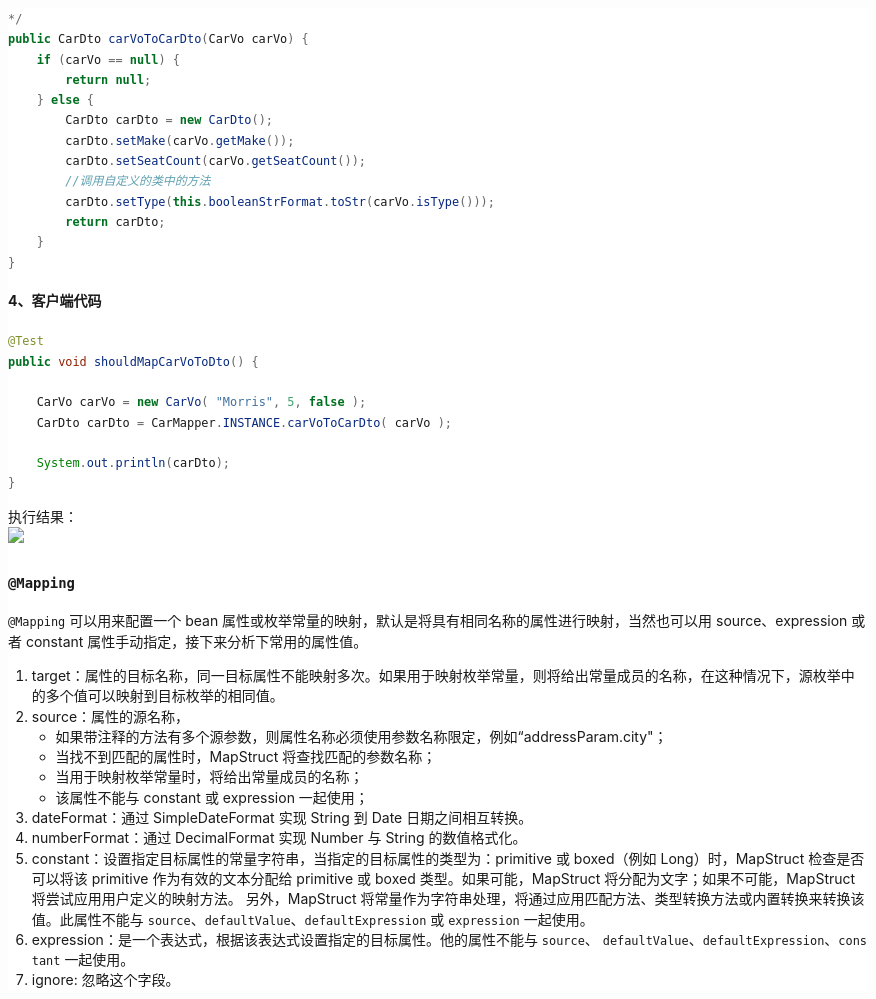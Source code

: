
 ```java
*/
public CarDto carVoToCarDto(CarVo carVo) {
    if (carVo == null) {
    	return null;
    } else {
        CarDto carDto = new CarDto();
        carDto.setMake(carVo.getMake());
        carDto.setSeatCount(carVo.getSeatCount());
        //调用自定义的类中的方法
        carDto.setType(this.booleanStrFormat.toStr(carVo.isType()));
        return carDto;
    }
}
```
<a name="vhb6y"></a>
#### 4、客户端代码
```java
@Test
public void shouldMapCarVoToDto() {

    CarVo carVo = new CarVo( "Morris", 5, false );
    CarDto carDto = CarMapper.INSTANCE.carVoToCarDto( carVo );

    System.out.println(carDto);
}
```
执行结果：<br />![](https://cdn.nlark.com/yuque/0/2023/png/396745/1679550086946-875c5797-6432-4ddd-998a-2132327587bb.png#averageHue=%2330302f&clientId=u2eed58f2-c92f-4&from=paste&id=uc5914dc8&originHeight=119&originWidth=593&originalType=url&ratio=2.5&rotation=0&showTitle=false&status=done&style=none&taskId=u98f360af-9fb7-473b-a4a1-193eed1a19d&title=)
<a name="G5vdP"></a>
### `@Mapping`
`@Mapping` 可以用来配置一个 bean 属性或枚举常量的映射，默认是将具有相同名称的属性进行映射，当然也可以用 source、expression 或者 constant 属性手动指定，接下来分析下常用的属性值。

1. target：属性的目标名称，同一目标属性不能映射多次。如果用于映射枚举常量，则将给出常量成员的名称，在这种情况下，源枚举中的多个值可以映射到目标枚举的相同值。
2. source：属性的源名称，
   - 如果带注释的方法有多个源参数，则属性名称必须使用参数名称限定，例如“addressParam.city"；
   - 当找不到匹配的属性时，MapStruct 将查找匹配的参数名称；
   - 当用于映射枚举常量时，将给出常量成员的名称；
   - 该属性不能与 constant 或 expression 一起使用；
3. dateFormat：通过 SimpleDateFormat 实现 String 到 Date 日期之间相互转换。
4. numberFormat：通过 DecimalFormat 实现 Number 与 String 的数值格式化。
5. constant：设置指定目标属性的常量字符串，当指定的目标属性的类型为：primitive 或 boxed（例如 Long）时，MapStruct 检查是否可以将该 primitive 作为有效的文本分配给 primitive 或 boxed 类型。如果可能，MapStruct 将分配为文字；如果不可能，MapStruct 将尝试应用用户定义的映射方法。 另外，MapStruct 将常量作为字符串处理，将通过应用匹配方法、类型转换方法或内置转换来转换该值。此属性不能与 `source`、`defaultValue`、`defaultExpression` 或 `expression` 一起使用。
6. expression：是一个表达式，根据该表达式设置指定的目标属性。他的属性不能与 `source`、 `defaultValue`、`defaultExpression`、`constant` 一起使用。
7. ignore: 忽略这个字段。
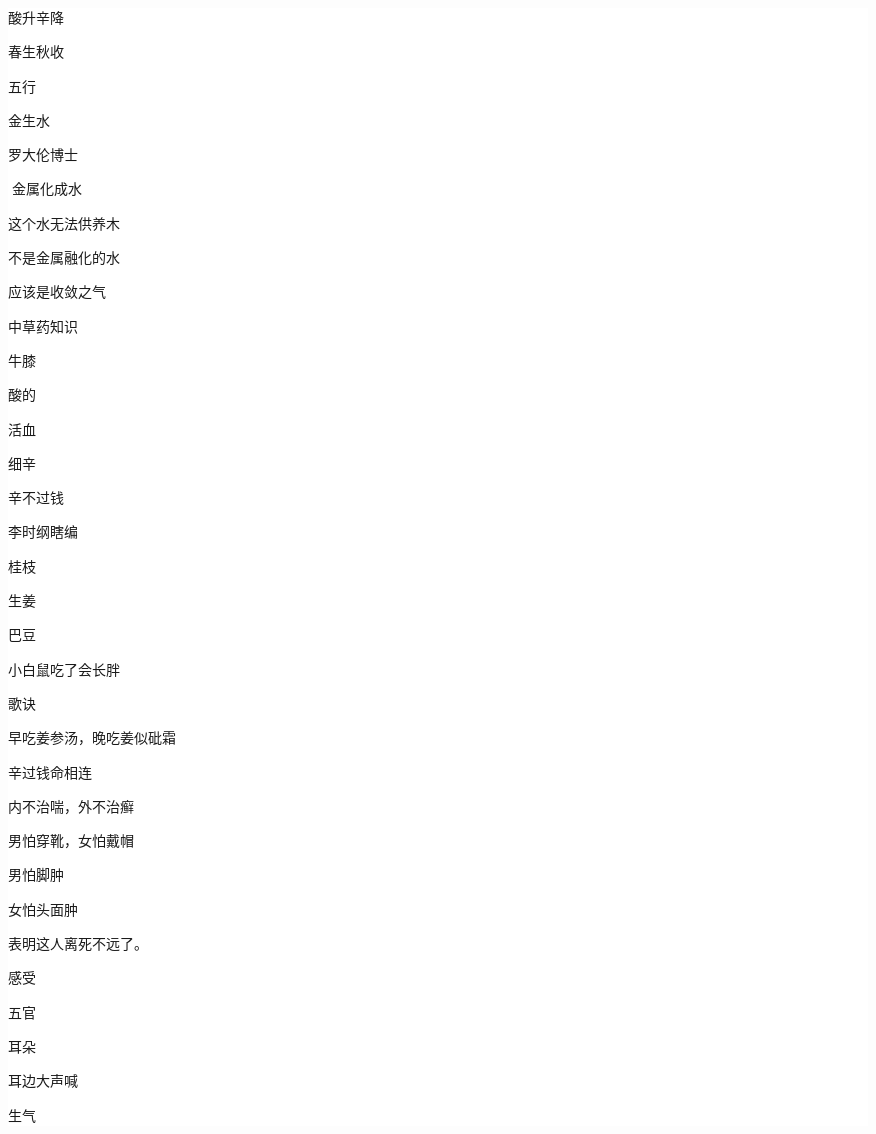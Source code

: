  酸升辛降

 春生秋收

 五行

 金生水

 罗大伦博士

​	金属化成水

 这个水无法供养木

 不是金属融化的水

 应该是收敛之气

 中草药知识

 牛膝

 酸的

 活血

 细辛

 辛不过钱

 李时纲瞎编

 桂枝

 生姜

 巴豆

 小白鼠吃了会长胖

 歌诀

 早吃姜参汤，晚吃姜似砒霜

 辛过钱命相连

 内不治喘，外不治癣

 男怕穿靴，女怕戴帽

 男怕脚肿

 女怕头面肿

 表明这人离死不远了。

 感受

 五官

 耳朵

 耳边大声喊

生气
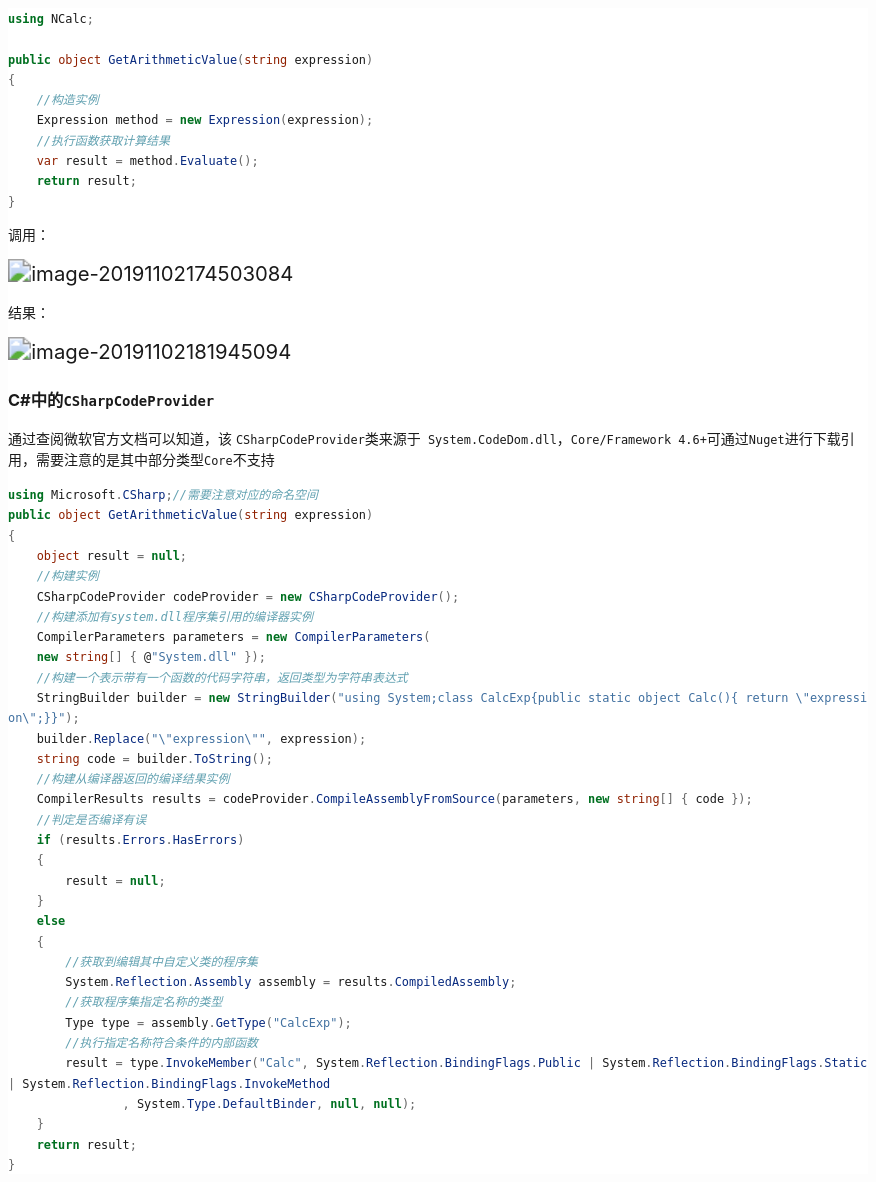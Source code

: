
 ```c#
using NCalc;

public object GetArithmeticValue(string expression)
{
    //构造实例
    Expression method = new Expression(expression);
    //执行函数获取计算结果
    var result = method.Evaluate();
    return result;
}
```

调用：

<img src="arith_ncalc_demo.png" alt="image-20191102174503084" style="zoom:145%;" />

结果：

<img src="arith_ncalc_result.png" alt="image-20191102181945094" style="zoom:145%;" />

###  C#中的`CSharpCodeProvider`

通过查阅微软官方文档可以知道，该 `CSharpCodeProvider`类来源于` System.CodeDom.dll`，`Core/Framework 4.6+`可通过`Nuget`进行下载引用，需要注意的是其中部分类型`Core`不支持

```c#
using Microsoft.CSharp;//需要注意对应的命名空间
public object GetArithmeticValue(string expression)
{
    object result = null;
    //构建实例
    CSharpCodeProvider codeProvider = new CSharpCodeProvider();
    //构建添加有system.dll程序集引用的编译器实例
    CompilerParameters parameters = new CompilerParameters(
    new string[] { @"System.dll" });
    //构建一个表示带有一个函数的代码字符串，返回类型为字符串表达式
    StringBuilder builder = new StringBuilder("using System;class CalcExp{public static object Calc(){ return \"expression\";}}");
    builder.Replace("\"expression\"", expression);
    string code = builder.ToString();
    //构建从编译器返回的编译结果实例
    CompilerResults results = codeProvider.CompileAssemblyFromSource(parameters, new string[] { code });
    //判定是否编译有误
    if (results.Errors.HasErrors)
    {
        result = null;
    }
    else      
    {      
        //获取到编辑其中自定义类的程序集 
        System.Reflection.Assembly assembly = results.CompiledAssembly;
        //获取程序集指定名称的类型       
        Type type = assembly.GetType("CalcExp");        
        //执行指定名称符合条件的内部函数        
        result = type.InvokeMember("Calc", System.Reflection.BindingFlags.Public | System.Reflection.BindingFlags.Static | System.Reflection.BindingFlags.InvokeMethod
                , System.Type.DefaultBinder, null, null);
    }
    return result;
}
```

_ _ _ _

### [Task instructions]
Using the material, show each line where the string "return" can be found.

### [Solution to the exercise]
    	return null;
        return carDto;
    return result;
    StringBuilder builder = new StringBuilder("using System;class CalcExp{public static object Calc(){ return \"expression\";}}");
    return result;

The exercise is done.